While evidence of the high percentage of failures to use seat belts is relevant to the issue of reasonableness, such evidence does not support withholding the issue from the jury. The assertion that certain conduct is customary, or that a majority engage in the conduct in question, does not in and of itself make such conduct reasonable. The determinative evaluation requires contemplating the fictitious objective "reasonable person,” not the subjective vaverage person.” For customary conduct to be reasonable under the circumstances, it must be a product of what has been described "learned reason.”17 That is, as first articulated by Judge Learned Hand in United States v Carroll Towing Co, 159 F2d 169, 173 (CA 2, 1947), and consistently applied by the courts of this jurisdiction as reflected in Moning, supra, such conduct *462may be found to be unreasonable if the magnitude of the risk of harm created (probability of harm multiplied by the gravity of that harm) is greater than the burden of adequate precautions or the utility of the conduct in question.
In light of the uniform applicability of that formula, whether considering a defendant’s conduct for purposes of liability or a plaintiffs for purposes of reducing his recovery, we agree with the reasoning of the New York Court of Appeals in Spier, supra, 452, that "the burden of buckling an available seat belt may, under the facts of the particular case, be found by the jury to be less than the likelihood of injury when multiplied by its accompanying severity.”
We are not persuaded that all reasonable persons would agree that the burden of seat belt use, or the utility of seat belt nonuse, outweighs the resulting magnitude of the risk of injury. We are likewise not persuaded that any ascertainable public policy considerations could require that such an approach be adopted and applied in all cases. Accordingly, we hold that whether failure to use a seat belt constitutes comparative negligence so as to require the proportionate reduction of a plaintiffs recovery is an evaluative issue appropriately within the province of the jury.

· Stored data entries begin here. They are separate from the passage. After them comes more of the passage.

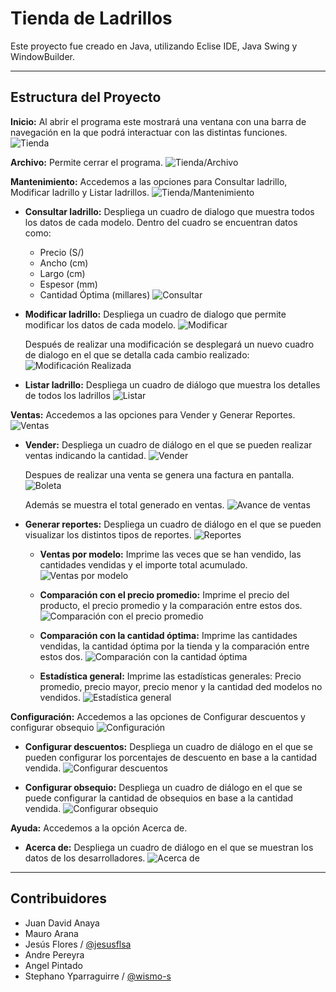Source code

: # Tienda de Ladrillos

Este proyecto fue creado en Java, utilizando Eclise IDE, Java Swing y WindowBuilder.
***
## Estructura del Proyecto

**Inicio:** Al abrir el programa este mostrará una ventana con una barra de navegación en la que podrá interactuar con las distintas funciones.
![Tienda](screenshots/tienda.jpg)


**Archivo:** Permite cerrar el programa.
![Tienda/Archivo](screenshots/tienda-archivo.jpg)

**Mantenimiento:** Accedemos a las opciones para Consultar ladrillo, Modificar ladrillo y Listar ladrillos.
![Tienda/Mantenimiento](screenshots/tienda-mantenimiento.jpg)
- **Consultar ladrillo:** Despliega un cuadro de dialogo que muestra todos los datos de cada modelo.
    Dentro del cuadro se encuentran datos como:

    -	Precio (S/)
    -	Ancho (cm)
    -	Largo (cm)
    -	Espesor (mm)
    -	Cantidad Óptima (millares)
    ![Consultar](screenshots/consultar.jpg)
    
    
- **Modificar ladrillo:** Despliega un cuadro de dialogo que permite modificar los datos de cada modelo.
    ![Modificar](screenshots/modificar.jpg)

    Después de realizar una modificación se desplegará un nuevo cuadro de dialogo en el que se detalla cada cambio realizado:
    ![Modificación Realizada](screenshots/modificado.jpg)
    
- **Listar ladrillo:** Despliega un cuadro de diálogo que muestra los detalles de todos los ladrillos
    ![Listar](screenshots/listar.jpg)

**Ventas:** Accedemos a las opciones para Vender y Generar Reportes.
![Ventas](screenshots/tienda-vender.jpg)

- **Vender:** Despliega un cuadro de diálogo en el que se pueden realizar ventas indicando la cantidad.
![Vender](screenshots/vender.jpg)

    Despues de realizar una venta se genera una factura en pantalla.
    ![Boleta](screenshots/vender-boleta.jpg)
    
    Además se muestra el total generado en ventas.
    ![Avance de ventas](screenshots/vender-avance.jpg)
    
- **Generar reportes:** Despliega un cuadro de diálogo en el que se pueden visualizar los distintos tipos de reportes.
    ![Reportes](screenshots/reportes.jpg)

    - **Ventas por modelo:** Imprime las veces que se han vendido, las cantidades vendidas y el importe total acumulado.
    ![Ventas por modelo](screenshots/reportes-modelo.jpg)
    
    - **Comparación con el precio promedio:** Imprime el precio del producto, el precio promedio y la comparación entre estos dos.
    ![Comparación con el precio promedio](screenshots/reportes-comparacion.jpg)
    
    - **Comparación con la cantidad óptima:** Imprime las cantidades vendidas, la cantidad óptima por la tienda y la comparación entre estos dos.
    ![Comparación con la cantidad óptima](screenshots/reportes-comparacion2.jpg)
    
    - **Estadística general:** Imprime las estadísticas generales: Precio promedio, precio mayor, precio menor y la cantidad ded modelos no vendidos.
    ![Estadística general](screenshot/reportes-estadistica.jpg)
    
**Configuración:** Accedemos a las opciones de Configurar descuentos y configurar obsequio
![Configuración](screenshots/configurar.jpg)

- **Configurar descuentos:** Despliega un cuadro de diálogo en el que se pueden configurar los porcentajes de descuento en base a la cantidad vendida.
![Configurar descuentos](screenshots/configuracion-descuento.jpg)
    
- **Configurar obsequio:** Despliega un cuadro de diálogo en el que se puede configurar la cantidad de obsequios en base a la cantidad vendida.
![Configurar obsequio](screenshots/configuracion-obsequios.jpg)
    
**Ayuda:** Accedemos a la opción Acerca de.
- **Acerca de:** Despliega un cuadro de diálogo en el que se muestran los datos de los desarrolladores.
![Acerca de](screenshots/ayuda-acercade.jpg)
***
## Contribuidores

- Juan David Anaya
- Mauro Arana
- Jesús Flores / [@jesusflsa](https://github.com/jesusflsa)
- Andre Pereyra
- Angel Pintado
- Stephano Yparraguirre / [@wismo-s](https://github.com/wismo-s)
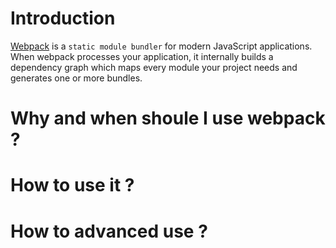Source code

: # Introduction

[Webpack](https://webpack.js.org/) is a `static module bundler` for modern JavaScript applications.  When webpack processes your application, it internally builds a dependency graph which maps every module your project needs and generates one or more bundles.

# Why and when shoule I use webpack ?


# How to use it ?

# How to advanced use ? 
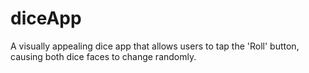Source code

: # diceApp
A visually appealing dice app that allows users to tap the 'Roll' button, causing both dice faces to change randomly.
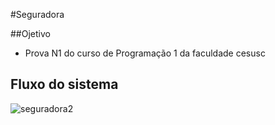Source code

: #Seguradora

##Ojetivo
 
 - Prova N1 do curso de Programação 1 da faculdade cesusc

## Fluxo do sistema

![seguradora2](https://user-images.githubusercontent.com/44556635/115316650-20856200-a150-11eb-96e0-fb5f6bbcb227.png)

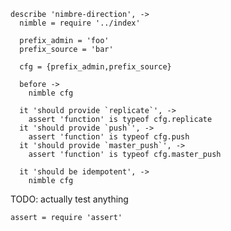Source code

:     describe 'nimbre-direction', ->
      nimble = require '../index'

      prefix_admin = 'foo'
      prefix_source = 'bar'

      cfg = {prefix_admin,prefix_source}

      before ->
        nimble cfg

      it 'should provide `replicate`', ->
        assert 'function' is typeof cfg.replicate
      it 'should provide `push`', ->
        assert 'function' is typeof cfg.push
      it 'should provide `master_push`', ->
        assert 'function' is typeof cfg.master_push

      it 'should be idempotent', ->
        nimble cfg

TODO: actually test anything

    assert = require 'assert'
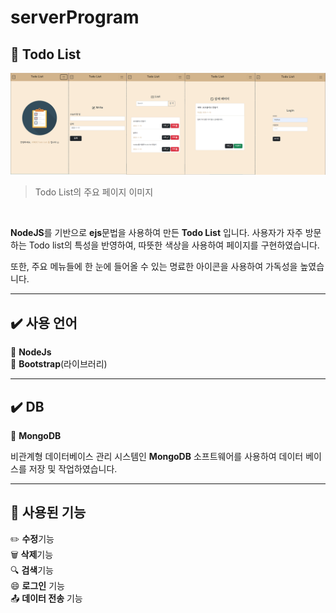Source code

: # serverProgram


## :memo: Todo List
![주요 페이지 이미지](./nodejs_todolist.png)
> Todo List의 주요 페이지 이미지
<br>

**NodeJS**를 기반으로 **ejs**문법을 사용하여 만든 **Todo List** 입니다.
사용자가 자주 방문하는 Todo list의 특성을 반영하여, 따뜻한 색상을 사용하여 페이지를 구현하였습니다.

또한, 주요 메뉴들에 한 눈에 들어올 수 있는 명료한 아이콘을 사용하여 가독성을 높였습니다.

---
## :heavy_check_mark: 사용 언어
:small_blue_diamond: **NodeJs**
<br>
:small_blue_diamond: **Bootstrap**(라이브러리)

---

## :heavy_check_mark: DB
:small_blue_diamond: **MongoDB**

비관계형 데이터베이스 관리 시스템인 **MongoDB** 소프트웨어를 사용하여 데이터 베이스를 저장 및 작업하였습니다.

---
## :pushpin: 사용된 기능
:pencil2: **수정**기능
<br>
:wastebasket: **삭제**기능
<br>
:mag: **검색**기능
<br>
:smile: **로그인** 기능
<br>
:outbox_tray: **데이터 전송** 기능
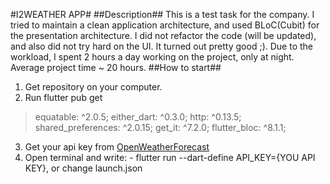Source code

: #I2WEATHER APP#
##Description##
This is a test task for the company. I tried to maintain a clean application architecture, and used BLoC(Cubit) for the presentation architecture. I did not refactor the code (will be updated), and also did not try hard on the UI. It turned out pretty good ;).
Due to the workload, I spent 2 hours a day working on the project, only at night. Average project time ~ 20 hours.
##How to start##
1. Get repository on your computer.
2. Run flutter pub get
>equatable: ^2.0.5; 
>either_dart: ^0.3.0; 
>http: ^0.13.5; 
>shared_preferences: ^2.0.15; 
>get_it: ^7.2.0; 
>flutter_bloc: ^8.1.1; 
3. Get your api key from [OpenWeatherForecast](https://openweathermap.org)
4. Open terminal and write: - flutter run --dart-define API_KEY={YOU API KEY}, or change launch.json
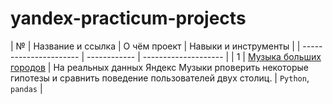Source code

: # yandex-practicum-projects

| №  | Название и ссылка | О чём проект | Навыки и инструменты |
| ---------------------- | ------------ | -------------------- |
| 1 | [Музыка больших городов](https://github.com/dkunchenko/yandex-practicum-projects/blob/90e3646111672c91f72b70acfa9d7f99d8545883/01_%D0%91%D0%B0%D0%B7%D0%BE%D0%B2%D1%8B%D0%B9_Python/01_music_of_big_cities_project.ipynb) | На реальных данных Яндекс Музыки рповерить некоторые гипотезы и сравнить поведение пользователей двух столиц. | `Python`, `pandas` |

If competent evidence is proffered to establish that the failure to use an available #and operational seat belt contributed to producing plaintiffs damages, then the issue of comparative negligence, including the accompanying issue of causation, should be submitted to the jury pursuant to the special verdict form ordinarily used in such cases.
v
Before addressing the second issue, we pause to *463acknowledge the recent enactment of the mandatory seat belt usage legislation, MCL 257.710e; MSA 9.2410(5), and to respond to the positions expressed in the dissenting opinions as they relate to that legislation. That statute, which took effect on July 1, 1985, requires drivers and front-seat passengers of motor vehicles operated in this state to wear seat belts, making the failure to use them unlawful. Section five provides, furthermore, that failure to use a seat belt in violation of the statute may be considered evidence of negligence, also providing that such negligence shall not reduce a plaintiff’s recovery by more than five percent. The statutory seat belt usage requirement and its accompanying provisions are inapplicable in the instant case because: (1) the accident occurred prior to the statute’s effective date, (2) plaintiff was a rear-seat passenger to whom the statute, by its terms, would not have applied, and (3) the accident occurred beyond the territorial boundaries of this state where it would not have been contrary to this statute for any passenger not to have used a seat belt.
The "no duty” formulation relied upon in Schmitzer, supra, to exclude evidence of failure to use a seat belt was premised upon the misplaced analysis that because seat belt use was not statutorily required, "no duty” to use seat belts within the context of common-law negligence could ever exist. We have rejected that analysis above, concluding that it erroneously combined and confused the duty question — whether the actor was under any obligation to exercise reasonable care under the circumstances — with the specific standard of care — whether the particular conduct in question was in derogation of that legal duty. The misplaced nature of this aspect of that "no duty” formulation hardly warrants further discussion; it *464is self-evident. Common-law negligence jurisprudence in this jurisdiction has, of course, developed entirely independently of any statutory directives. The "duty” element of common-law negligence has never been dependent upon the existence and violation of a statute, irrespective of whether one considers that element from the perspective of a defendant’s liability or a plaintiffs recovery.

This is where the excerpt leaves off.